(ASSIGNED TASK)
Using the records that appear below, write out exactly the lines from the one with "utilizadas e populá-las." through the one with "<summary>Lista todos os produtos", keeping both end lines.

-- -- --

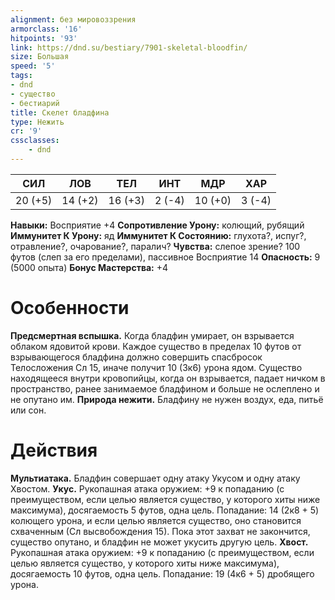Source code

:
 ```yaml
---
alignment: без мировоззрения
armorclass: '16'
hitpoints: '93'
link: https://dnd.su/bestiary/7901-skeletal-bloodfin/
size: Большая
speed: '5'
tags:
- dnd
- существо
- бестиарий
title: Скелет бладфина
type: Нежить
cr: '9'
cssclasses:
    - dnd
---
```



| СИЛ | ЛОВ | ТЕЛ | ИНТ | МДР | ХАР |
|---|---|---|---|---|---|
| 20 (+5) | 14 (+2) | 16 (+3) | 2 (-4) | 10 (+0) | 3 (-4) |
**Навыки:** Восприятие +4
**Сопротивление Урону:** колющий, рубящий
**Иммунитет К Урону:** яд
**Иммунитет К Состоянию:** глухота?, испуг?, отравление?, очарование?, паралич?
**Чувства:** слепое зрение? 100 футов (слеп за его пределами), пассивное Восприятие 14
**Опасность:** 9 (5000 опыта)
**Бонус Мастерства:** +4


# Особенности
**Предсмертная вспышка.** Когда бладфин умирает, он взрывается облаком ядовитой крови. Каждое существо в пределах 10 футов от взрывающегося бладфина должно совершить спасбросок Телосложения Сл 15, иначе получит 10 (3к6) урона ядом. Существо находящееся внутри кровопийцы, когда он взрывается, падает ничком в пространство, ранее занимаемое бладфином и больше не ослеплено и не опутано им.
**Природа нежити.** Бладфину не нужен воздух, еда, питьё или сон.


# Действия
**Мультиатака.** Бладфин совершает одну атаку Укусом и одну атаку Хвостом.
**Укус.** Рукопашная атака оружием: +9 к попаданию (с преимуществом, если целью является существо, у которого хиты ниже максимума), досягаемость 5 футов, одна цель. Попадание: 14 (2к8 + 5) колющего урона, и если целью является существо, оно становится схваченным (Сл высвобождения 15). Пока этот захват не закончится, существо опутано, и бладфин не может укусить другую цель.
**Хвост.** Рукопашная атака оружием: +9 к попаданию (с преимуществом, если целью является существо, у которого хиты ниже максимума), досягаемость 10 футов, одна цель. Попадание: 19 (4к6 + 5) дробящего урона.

-- -- --

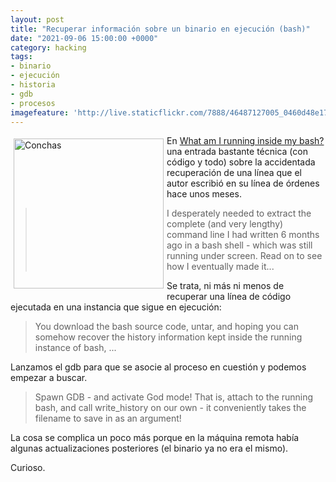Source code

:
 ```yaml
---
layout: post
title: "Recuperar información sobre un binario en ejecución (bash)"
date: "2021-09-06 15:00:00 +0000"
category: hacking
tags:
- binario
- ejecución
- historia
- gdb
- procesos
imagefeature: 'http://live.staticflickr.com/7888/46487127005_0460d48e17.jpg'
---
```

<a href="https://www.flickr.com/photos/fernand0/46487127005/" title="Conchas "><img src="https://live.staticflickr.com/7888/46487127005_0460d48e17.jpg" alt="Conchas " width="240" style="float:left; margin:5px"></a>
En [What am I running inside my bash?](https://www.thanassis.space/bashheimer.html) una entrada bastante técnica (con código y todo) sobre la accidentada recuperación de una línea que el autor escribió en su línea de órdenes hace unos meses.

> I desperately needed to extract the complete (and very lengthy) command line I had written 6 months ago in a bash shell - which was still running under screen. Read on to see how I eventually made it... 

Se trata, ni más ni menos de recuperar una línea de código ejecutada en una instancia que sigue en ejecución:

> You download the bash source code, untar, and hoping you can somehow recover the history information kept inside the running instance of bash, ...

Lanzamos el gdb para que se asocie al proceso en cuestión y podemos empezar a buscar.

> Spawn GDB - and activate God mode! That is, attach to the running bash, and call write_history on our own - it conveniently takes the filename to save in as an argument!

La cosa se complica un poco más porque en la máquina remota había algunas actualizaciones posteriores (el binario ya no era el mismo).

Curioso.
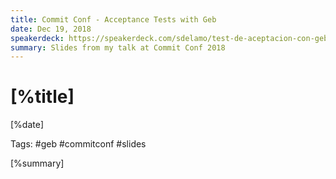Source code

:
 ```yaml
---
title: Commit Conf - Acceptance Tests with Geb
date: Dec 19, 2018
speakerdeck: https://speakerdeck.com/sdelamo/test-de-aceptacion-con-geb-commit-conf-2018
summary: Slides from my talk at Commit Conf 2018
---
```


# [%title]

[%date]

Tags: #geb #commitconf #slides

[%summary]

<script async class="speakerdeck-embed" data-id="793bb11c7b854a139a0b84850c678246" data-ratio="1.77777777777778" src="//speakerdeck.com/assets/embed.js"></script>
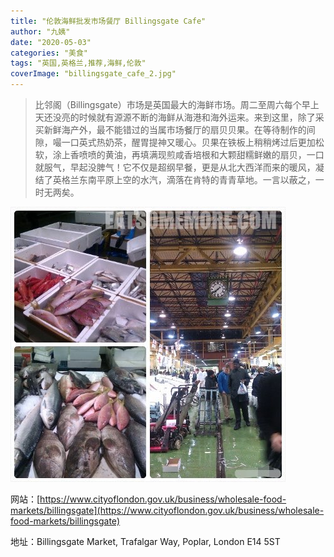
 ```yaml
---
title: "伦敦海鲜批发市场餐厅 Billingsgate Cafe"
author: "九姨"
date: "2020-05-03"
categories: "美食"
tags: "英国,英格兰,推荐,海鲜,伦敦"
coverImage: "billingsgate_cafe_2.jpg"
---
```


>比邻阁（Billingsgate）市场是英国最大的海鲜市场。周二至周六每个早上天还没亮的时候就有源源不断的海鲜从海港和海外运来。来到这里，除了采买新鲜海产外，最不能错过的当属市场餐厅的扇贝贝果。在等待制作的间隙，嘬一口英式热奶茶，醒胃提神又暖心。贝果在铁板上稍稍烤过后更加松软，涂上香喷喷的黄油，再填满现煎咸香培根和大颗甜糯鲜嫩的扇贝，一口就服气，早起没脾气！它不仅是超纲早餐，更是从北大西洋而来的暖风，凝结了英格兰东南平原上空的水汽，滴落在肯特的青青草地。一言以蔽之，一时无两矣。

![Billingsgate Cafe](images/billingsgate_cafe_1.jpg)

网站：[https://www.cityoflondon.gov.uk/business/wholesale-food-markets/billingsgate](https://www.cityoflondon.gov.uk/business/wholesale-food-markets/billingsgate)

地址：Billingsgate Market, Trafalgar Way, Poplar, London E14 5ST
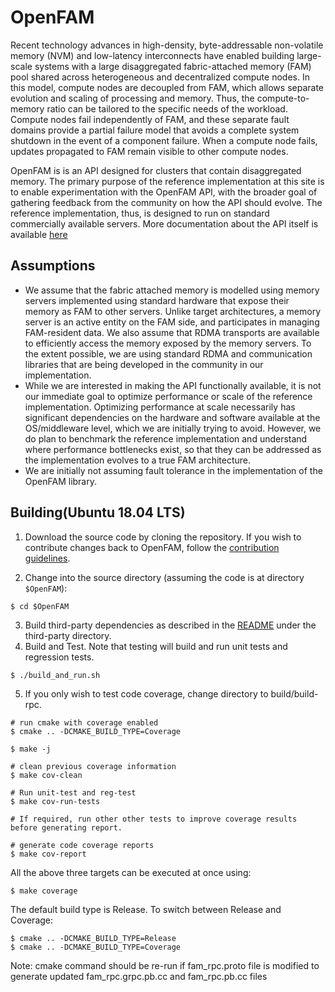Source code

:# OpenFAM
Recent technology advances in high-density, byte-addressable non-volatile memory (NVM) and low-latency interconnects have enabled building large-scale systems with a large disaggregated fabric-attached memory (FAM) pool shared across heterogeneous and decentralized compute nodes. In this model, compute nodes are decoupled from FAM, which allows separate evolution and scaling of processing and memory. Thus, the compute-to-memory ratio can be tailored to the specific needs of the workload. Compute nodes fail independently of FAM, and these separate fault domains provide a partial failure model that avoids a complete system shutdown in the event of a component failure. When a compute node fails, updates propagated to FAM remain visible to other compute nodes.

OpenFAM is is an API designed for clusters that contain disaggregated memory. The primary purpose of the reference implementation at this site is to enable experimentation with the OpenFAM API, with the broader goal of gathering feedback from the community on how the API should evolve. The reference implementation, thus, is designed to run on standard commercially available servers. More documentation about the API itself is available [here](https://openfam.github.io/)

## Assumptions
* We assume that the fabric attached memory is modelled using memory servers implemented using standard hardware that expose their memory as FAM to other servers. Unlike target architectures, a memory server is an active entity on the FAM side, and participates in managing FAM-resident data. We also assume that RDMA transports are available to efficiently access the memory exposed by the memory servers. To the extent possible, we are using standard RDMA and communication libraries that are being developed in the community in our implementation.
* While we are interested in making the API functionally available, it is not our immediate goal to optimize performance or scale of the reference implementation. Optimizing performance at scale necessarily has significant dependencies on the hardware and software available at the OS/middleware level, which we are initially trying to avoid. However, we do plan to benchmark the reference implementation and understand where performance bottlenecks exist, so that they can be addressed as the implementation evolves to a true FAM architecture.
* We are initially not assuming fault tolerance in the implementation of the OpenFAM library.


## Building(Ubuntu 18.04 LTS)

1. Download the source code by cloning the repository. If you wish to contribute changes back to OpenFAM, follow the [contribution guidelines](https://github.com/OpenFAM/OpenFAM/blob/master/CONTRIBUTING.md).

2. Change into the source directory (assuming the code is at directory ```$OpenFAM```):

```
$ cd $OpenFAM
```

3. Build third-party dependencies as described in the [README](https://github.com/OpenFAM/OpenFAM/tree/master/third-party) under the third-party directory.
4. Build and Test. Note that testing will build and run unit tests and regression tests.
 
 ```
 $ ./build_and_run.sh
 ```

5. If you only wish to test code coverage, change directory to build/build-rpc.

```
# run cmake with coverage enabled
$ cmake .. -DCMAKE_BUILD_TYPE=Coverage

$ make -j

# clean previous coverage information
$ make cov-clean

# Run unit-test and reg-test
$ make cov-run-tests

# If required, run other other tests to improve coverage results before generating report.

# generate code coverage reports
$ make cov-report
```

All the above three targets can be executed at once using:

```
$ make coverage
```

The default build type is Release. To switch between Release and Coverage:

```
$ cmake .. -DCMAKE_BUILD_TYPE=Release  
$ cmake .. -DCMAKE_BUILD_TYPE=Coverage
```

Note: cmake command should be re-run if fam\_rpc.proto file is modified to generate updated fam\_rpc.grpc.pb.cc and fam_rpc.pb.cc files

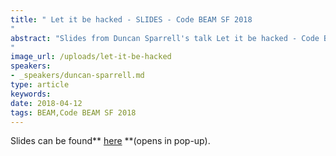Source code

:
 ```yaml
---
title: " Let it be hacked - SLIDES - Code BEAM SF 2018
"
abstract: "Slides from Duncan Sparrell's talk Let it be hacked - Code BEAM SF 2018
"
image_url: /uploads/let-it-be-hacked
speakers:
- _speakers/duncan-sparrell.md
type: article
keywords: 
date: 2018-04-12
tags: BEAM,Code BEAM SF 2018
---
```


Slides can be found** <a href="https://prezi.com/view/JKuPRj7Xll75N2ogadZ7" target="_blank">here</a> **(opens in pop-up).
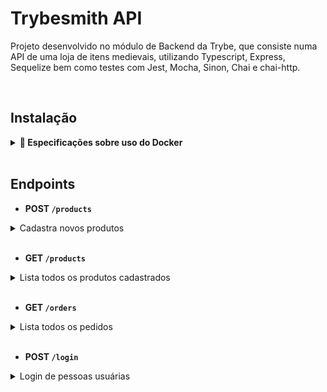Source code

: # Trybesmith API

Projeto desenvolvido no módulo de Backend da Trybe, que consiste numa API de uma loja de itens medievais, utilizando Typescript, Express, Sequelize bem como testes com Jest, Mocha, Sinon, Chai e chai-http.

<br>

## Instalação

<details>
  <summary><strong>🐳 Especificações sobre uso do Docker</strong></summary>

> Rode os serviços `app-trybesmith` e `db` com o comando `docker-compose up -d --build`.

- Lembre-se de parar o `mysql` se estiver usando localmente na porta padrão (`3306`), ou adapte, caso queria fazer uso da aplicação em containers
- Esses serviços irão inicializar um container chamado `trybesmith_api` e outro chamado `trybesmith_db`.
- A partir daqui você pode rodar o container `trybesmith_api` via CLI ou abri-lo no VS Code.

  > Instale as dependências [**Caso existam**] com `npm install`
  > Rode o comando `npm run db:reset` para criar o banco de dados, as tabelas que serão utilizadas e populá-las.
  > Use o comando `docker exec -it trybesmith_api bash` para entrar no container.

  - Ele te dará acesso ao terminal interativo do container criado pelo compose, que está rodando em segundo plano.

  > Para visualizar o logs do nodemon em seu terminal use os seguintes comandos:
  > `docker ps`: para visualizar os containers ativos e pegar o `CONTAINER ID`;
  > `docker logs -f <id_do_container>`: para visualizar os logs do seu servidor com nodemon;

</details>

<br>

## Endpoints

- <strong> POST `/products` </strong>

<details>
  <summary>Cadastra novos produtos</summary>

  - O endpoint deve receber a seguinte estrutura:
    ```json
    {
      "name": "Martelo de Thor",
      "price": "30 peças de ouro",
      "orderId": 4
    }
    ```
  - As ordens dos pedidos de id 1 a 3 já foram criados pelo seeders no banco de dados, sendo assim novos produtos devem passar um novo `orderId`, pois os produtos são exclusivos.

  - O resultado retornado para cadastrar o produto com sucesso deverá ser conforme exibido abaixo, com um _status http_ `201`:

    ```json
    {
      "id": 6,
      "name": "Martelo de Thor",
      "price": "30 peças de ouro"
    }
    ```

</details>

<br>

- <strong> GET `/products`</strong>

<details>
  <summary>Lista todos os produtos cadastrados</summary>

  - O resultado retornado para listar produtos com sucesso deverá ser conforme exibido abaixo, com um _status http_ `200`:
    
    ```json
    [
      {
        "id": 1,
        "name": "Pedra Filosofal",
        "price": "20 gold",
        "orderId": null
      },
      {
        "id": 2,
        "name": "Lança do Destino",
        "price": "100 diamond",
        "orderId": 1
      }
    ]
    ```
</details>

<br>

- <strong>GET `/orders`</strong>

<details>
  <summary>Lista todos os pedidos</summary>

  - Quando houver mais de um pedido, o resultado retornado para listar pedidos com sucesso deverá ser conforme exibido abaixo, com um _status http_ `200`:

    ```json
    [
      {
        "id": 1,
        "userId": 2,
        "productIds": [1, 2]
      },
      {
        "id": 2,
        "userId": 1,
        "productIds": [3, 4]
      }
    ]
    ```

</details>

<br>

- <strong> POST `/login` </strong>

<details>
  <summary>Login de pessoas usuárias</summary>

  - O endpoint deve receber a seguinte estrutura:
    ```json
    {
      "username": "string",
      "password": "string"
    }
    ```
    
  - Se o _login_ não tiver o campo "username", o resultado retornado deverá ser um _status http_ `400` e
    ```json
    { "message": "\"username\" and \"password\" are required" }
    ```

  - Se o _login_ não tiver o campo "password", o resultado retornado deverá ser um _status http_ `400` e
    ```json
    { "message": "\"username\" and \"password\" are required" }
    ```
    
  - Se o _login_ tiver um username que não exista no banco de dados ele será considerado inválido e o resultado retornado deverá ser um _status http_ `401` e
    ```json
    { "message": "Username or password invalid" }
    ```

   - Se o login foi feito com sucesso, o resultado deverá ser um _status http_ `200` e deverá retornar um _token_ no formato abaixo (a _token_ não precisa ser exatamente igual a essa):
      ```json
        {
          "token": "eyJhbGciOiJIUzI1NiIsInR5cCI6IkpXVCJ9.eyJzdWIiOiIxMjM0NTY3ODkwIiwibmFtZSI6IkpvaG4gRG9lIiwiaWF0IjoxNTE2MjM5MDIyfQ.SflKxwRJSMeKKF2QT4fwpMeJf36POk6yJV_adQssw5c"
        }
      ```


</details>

-- -- --

(SOLUTION FOR THIS PROBLEM)
  > Rode o comando `npm run db:reset` para criar o banco de dados, as tabelas que serão utilizadas e populá-las.
  > Use o comando `docker exec -it trybesmith_api bash` para entrar no container.

  - Ele te dará acesso ao terminal interativo do container criado pelo compose, que está rodando em segundo plano.

  > Para visualizar o logs do nodemon em seu terminal use os seguintes comandos:
  > `docker ps`: para visualizar os containers ativos e pegar o `CONTAINER ID`;
  > `docker logs -f <id_do_container>`: para visualizar os logs do seu servidor com nodemon;

</details>

<br>

## Endpoints

- <strong> POST `/products` </strong>

<details>
  <summary>Cadastra novos produtos</summary>

  - O endpoint deve receber a seguinte estrutura:
    ```json
    {
      "name": "Martelo de Thor",
      "price": "30 peças de ouro",
      "orderId": 4
    }
    ```
  - As ordens dos pedidos de id 1 a 3 já foram criados pelo seeders no banco de dados, sendo assim novos produtos devem passar um novo `orderId`, pois os produtos são exclusivos.

  - O resultado retornado para cadastrar o produto com sucesso deverá ser conforme exibido abaixo, com um _status http_ `201`:

    ```json
    {
      "id": 6,
      "name": "Martelo de Thor",
      "price": "30 peças de ouro"
    }
    ```

</details>

<br>

- <strong> GET `/products`</strong>

<details>
  <summary>Lista todos os produtos cadastrados</summary>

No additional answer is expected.